> **Aim of the task**:
What lines of the data below hold the string "Arel"? Copy each one.

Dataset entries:

================

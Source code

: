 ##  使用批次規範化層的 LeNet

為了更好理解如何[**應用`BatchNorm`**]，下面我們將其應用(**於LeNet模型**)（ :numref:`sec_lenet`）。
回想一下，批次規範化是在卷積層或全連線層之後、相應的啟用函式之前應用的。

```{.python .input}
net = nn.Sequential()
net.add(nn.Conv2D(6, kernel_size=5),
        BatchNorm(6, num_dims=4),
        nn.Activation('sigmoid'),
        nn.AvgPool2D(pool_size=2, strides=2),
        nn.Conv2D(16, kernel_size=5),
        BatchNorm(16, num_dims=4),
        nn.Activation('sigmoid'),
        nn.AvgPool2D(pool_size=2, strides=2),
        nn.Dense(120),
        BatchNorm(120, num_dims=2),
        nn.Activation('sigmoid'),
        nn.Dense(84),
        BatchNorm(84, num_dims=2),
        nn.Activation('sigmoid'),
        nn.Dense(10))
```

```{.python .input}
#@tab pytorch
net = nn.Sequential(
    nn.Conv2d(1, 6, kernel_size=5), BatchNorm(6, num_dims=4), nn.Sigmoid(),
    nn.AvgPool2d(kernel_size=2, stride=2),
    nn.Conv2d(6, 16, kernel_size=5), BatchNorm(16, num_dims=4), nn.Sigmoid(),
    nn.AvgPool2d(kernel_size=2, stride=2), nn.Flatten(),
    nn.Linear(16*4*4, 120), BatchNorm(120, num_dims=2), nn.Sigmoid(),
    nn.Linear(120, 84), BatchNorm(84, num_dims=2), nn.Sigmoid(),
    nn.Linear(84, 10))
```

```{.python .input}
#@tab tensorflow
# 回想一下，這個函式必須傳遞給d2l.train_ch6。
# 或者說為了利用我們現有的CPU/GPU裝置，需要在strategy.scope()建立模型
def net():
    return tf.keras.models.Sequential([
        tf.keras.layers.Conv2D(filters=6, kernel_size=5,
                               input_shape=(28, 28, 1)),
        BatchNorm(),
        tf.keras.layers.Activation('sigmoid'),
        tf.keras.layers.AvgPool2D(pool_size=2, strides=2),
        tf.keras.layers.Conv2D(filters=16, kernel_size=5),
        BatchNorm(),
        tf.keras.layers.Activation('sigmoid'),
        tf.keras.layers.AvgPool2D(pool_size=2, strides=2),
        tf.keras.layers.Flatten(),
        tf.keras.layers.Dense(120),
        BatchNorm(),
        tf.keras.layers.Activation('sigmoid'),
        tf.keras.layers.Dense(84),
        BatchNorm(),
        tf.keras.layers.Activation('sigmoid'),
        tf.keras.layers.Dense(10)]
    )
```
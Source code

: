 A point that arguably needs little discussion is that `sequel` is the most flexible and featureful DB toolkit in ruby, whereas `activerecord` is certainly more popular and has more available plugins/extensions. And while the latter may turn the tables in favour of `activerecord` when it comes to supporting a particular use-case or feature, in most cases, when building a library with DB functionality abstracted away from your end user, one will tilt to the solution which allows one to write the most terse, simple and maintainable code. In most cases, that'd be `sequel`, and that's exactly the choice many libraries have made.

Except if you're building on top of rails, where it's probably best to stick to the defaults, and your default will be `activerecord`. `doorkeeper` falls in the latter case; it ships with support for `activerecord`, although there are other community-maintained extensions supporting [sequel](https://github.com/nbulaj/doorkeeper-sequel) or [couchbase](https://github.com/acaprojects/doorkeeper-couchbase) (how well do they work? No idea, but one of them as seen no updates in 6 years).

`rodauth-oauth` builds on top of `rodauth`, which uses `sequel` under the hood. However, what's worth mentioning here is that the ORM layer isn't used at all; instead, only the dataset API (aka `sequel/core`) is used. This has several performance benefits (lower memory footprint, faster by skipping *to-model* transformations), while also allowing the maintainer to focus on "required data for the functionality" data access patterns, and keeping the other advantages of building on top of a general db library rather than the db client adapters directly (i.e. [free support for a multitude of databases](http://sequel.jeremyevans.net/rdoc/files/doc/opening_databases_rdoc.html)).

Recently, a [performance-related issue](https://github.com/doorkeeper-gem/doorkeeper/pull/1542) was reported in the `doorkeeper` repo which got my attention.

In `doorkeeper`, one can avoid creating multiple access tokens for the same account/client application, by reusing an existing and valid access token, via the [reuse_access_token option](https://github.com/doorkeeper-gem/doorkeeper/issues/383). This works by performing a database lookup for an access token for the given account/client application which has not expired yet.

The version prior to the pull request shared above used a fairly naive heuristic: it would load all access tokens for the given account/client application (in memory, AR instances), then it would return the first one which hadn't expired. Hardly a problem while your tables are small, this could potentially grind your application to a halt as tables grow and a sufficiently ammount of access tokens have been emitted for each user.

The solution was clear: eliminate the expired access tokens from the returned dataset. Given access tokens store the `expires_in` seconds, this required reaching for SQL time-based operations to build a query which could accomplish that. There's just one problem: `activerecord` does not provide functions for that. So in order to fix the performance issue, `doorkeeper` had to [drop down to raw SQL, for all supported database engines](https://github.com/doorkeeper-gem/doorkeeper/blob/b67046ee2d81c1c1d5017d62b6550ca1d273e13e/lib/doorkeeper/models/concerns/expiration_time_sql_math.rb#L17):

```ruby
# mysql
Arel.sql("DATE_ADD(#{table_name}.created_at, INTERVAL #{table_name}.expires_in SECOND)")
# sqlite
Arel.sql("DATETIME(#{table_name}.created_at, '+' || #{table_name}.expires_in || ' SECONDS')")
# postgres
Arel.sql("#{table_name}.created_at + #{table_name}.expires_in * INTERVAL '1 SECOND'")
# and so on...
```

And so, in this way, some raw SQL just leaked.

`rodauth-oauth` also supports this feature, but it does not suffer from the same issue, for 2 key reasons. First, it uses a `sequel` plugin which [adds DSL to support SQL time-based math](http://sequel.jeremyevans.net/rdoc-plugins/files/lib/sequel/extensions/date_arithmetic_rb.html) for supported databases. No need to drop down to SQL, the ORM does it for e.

================

> **Answer**:
Arel.sql("DATE_ADD(#{table_name}.created_at, INTERVAL #{table_name}.expires_in SECOND)")
Arel.sql("DATETIME(#{table_name}.created_at, '+' || #{table_name}.expires_in || ' SECONDS')")
Arel.sql("#{table_name}.created_at + #{table_name}.expires_in * INTERVAL '1 SECOND'")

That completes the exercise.